A number of outbreaks this past winter have certainly slowed progress in the pseudorabies (PRV) eradication program. But industry officials meeting just before World Pork Expo say they are still committed to finishing on time. Completion is set for the end of 2000.

Areas of Indiana, Iowa and Minnesota were hardest hit by PRV outbreaks.

According to federal USDA veterinarian Arnold Taft, a combination of factors led to the breaks. To save money in a down market, some producers stopped vaccinating pigs, which led to more infection in finishing units. These operations became naive and broke with PRV after being exposed to actively infected herds, some of which have virtually refused to cooperate in or complete PRV cleanup, he says.

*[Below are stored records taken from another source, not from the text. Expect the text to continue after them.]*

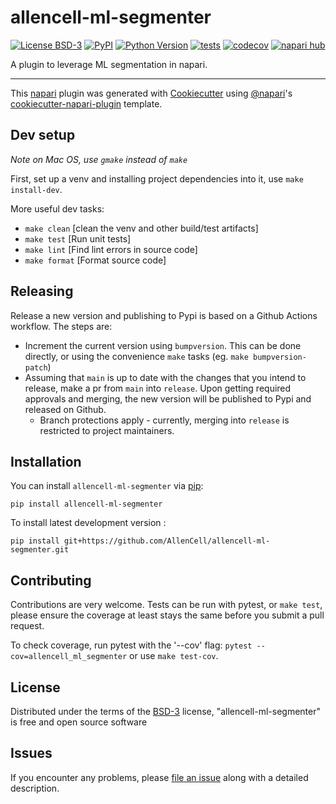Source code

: # allencell-ml-segmenter

[![License BSD-3](https://img.shields.io/pypi/l/allencell-ml-segmenter.svg?color=green)](https://github.com/AllenCell/allencell-ml-segmenter/raw/main/LICENSE)
[![PyPI](https://img.shields.io/pypi/v/allencell-ml-segmenter.svg?color=green)](https://pypi.org/project/allencell-ml-segmenter)
[![Python Version](https://img.shields.io/pypi/pyversions/allencell-ml-segmenter.svg?color=green)](https://python.org)
[![tests](https://github.com/AllenCell/allencell-ml-segmenter/workflows/tests/badge.svg)](https://github.com/AllenCell/allencell-ml-segmenter/actions)
[![codecov](https://codecov.io/gh/AllenCell/allencell-ml-segmenter/branch/main/graph/badge.svg?token=E976SiYFP6)](https://codecov.io/gh/AllenCell/allencell-ml-segmenter)
[![napari hub](https://img.shields.io/endpoint?url=https://api.napari-hub.org/shields/allencell-ml-segmenter)](https://napari-hub.org/plugins/allencell-ml-segmenter)

A plugin to leverage ML segmentation in napari.

----------------------------------

This [napari] plugin was generated with [Cookiecutter] using [@napari]'s [cookiecutter-napari-plugin] template.

<!--
Don't miss the full getting started guide to set up your new package:
https://github.com/napari/cookiecutter-napari-plugin#getting-started

and review the napari docs for plugin developers:
https://napari.org/stable/plugins/index.html
-->

## Dev setup

*Note on Mac OS, use `gmake` instead of `make`*

First, set up a venv and installing project dependencies into it, use `make install-dev`.

More useful dev tasks:
* `make clean` [clean the venv and other build/test artifacts]
* `make test` [Run unit tests]
* `make lint` [Find lint errors in source code]
* `make format` [Format source code]

## Releasing

Release a new version and publishing to Pypi is based on a Github Actions workflow.  The steps are:

* Increment the current version using `bumpversion`.  This can be done directly, or using the convenience `make` tasks (eg. `make bumpversion-patch`)
* Assuming that `main` is up to date with the changes that you intend to release, make a pr from `main` into `release`.  Upon getting required approvals and merging, the new version will be published to Pypi and released on Github.  
    * Branch protections apply - currently, merging into `release` is restricted to project maintainers.

## Installation

You can install `allencell-ml-segmenter` via [pip]:

    pip install allencell-ml-segmenter



To install latest development version :

    pip install git+https://github.com/AllenCell/allencell-ml-segmenter.git


## Contributing

Contributions are very welcome. Tests can be run with pytest, or `make test`, please ensure
the coverage at least stays the same before you submit a pull request.

To check coverage, run pytest with the '--cov' flag:
    `pytest --cov=allencell_ml_segmenter`
or use `make test-cov`.

## License

Distributed under the terms of the [BSD-3] license,
"allencell-ml-segmenter" is free and open source software

## Issues

If you encounter any problems, please [file an issue] along with a detailed description.

[napari]: https://github.com/napari/napari
[Cookiecutter]: https://github.com/audreyr/cookiecutter
[@napari]: https://github.com/napari
[MIT]: http://opensource.org/licenses/MIT
[BSD-3]: http://opensource.org/licenses/BSD-3-Clause
[GNU GPL v3.0]: http://www.gnu.org/licenses/gpl-3.0.txt
[GNU LGPL v3.0]: http://www.gnu.org/licenses/lgpl-3.0.txt
[Apache Software License 2.0]: http://www.apache.org/licenses/LICENSE-2.0
[Mozilla Public License 2.0]: https://www.mozilla.org/media/MPL/2.0/index.txt
[cookiecutter-napari-plugin]: https://github.com/napari/cookiecutter-napari-plugin

[file an issue]: https://github.com/AllenCell/allencell-ml-segmenter/issues

[napari]: https://github.com/napari/napari
[tox]: https://tox.readthedocs.io/en/latest/
[pip]: https://pypi.org/project/pip/
[PyPI]: https://pypi.org/

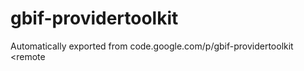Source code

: # gbif-providertoolkit
Automatically exported from code.google.com/p/gbif-providertoolkit
<manifest>
<remote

That's certainly been the case in Indiana, which got most of the negative press for registering 60 new cases of PRV so far in '98, says John A. Johnston, DVM, director, Swine Division, Indiana Board of Animal Health.

Already 33 herds have come off quarantine and "we feel like we are back on track," adds Johnston. In all, Indiana has 223 PRV-quarantined herds.

"The feeling is that the herds that have not been working to clean up are the ones we need to crack down on," adds Max Rodibaugh, DVM, Swine Health Services, Frankfort, IN.

One way Indiana hopes to start that ball rolling is by limiting its parity 3 easement on the test and removal program, says Johnston. The federal test and removal rule calls for sows in all quarantined, PRV-infected herds to be tested before or at the time of farrowing. Those sows testing positive must be removed for slaughter or placed in isolation for slaughter within 15 days of weaning. Boars must also be removed within 15 days of testing positive for PRV.

Indiana had modified the federal test and removal rule to include only parity 3 and above breeding animals. But Johnston says the board of animal health now believes that providing that exception produces a "never-ending cycle of potential infection." With that exception, young, naive females could be continually exposed to older, positive sows.

Indiana officials are proposing to revoke that exception for non-complying herd owners effective Jan. 1, 1999. Herds would then be viewed as non-compliant if they don't meet cleanup deadlines. Those deadlines require that all herds quarantined on or before Jan. 1, 1997, must be released from quarantine by Jan. 1, 1999.

"Producers are required to be on active cleanup plans, but if they are not ready for release from quarantine by Jan. 1, 1999, they will be considered non-compliant, which takes away the parity easement," he explains.

Test, Removal Concerns Faster cleanup and removal from quarantine are the goals of the test and removal program, says Taft.

That is doable, except where 70-90% of the herd is positive, says Indiana veterinarian Rodibaugh. "Then it becomes a huge hit on those animals at weaning, forcing that producer to turn over that herd so much faster when we are not in the best of times economically."

In Iowa, the test and removal law becomes effective Jan. 1, 1999. Bob Welander, a section veterinarian for the State of Iowa in southeast Iowa, says large producers were scared when they learned about the test and removal law because they realized that for the first time it made cleanup plans mandatory for all herds infected with PRV.

If producers dump large numbers of positive sows, it would destroy their isolation and acclimation programs and breeding schedules.

So Welander has started testing these large herds now. If positive for PRV, they are placed on whole herd vaccination programs. Sows are being tested and the positive ones removed over a phased period of time. "It's better to have the culling done in two to three hits instead of just one big one come Jan. 1," he explains.

"With this test and removal program, hopefully we can get everybody working on cleanup at the same time," adds Lawrence Birchmier, DVM, PRV program director, Iowa Department of Agriculture.

Terry Mangold, DVM, Washington, IA, agrees. "Getting all producers on the same page is the big problem. Unless we can maintain continuity from producer to producer and get all producers operating in a similar manner, we may have reached a threshold level on cleanup."

For every three herds we clean up, it seems like we find another infected herd, Birchmier says.

Still, Iowa has made "tremendous progress" in its state PRV eradication program, going from nearly 4,200 infected herds four years ago to about 720 infected herds today, says Welander.

Minnesota added 34 new PRV quarantined herds this spring, released 45, for a total of 154, says John Landman, DVM, PRV coordinator, state board of animal health.

It's been a trend going back 18 months, he says. Finishing floors will break with PRV, but on traceback testing, the nurseries and the sow herds supplying the pigs for finishing test negative.

Landman suspects the problem is a lapse in biosecurity. When hogs are marketed, protect against hogs and people tracking back and forth between the livestock truck and the finishing barn.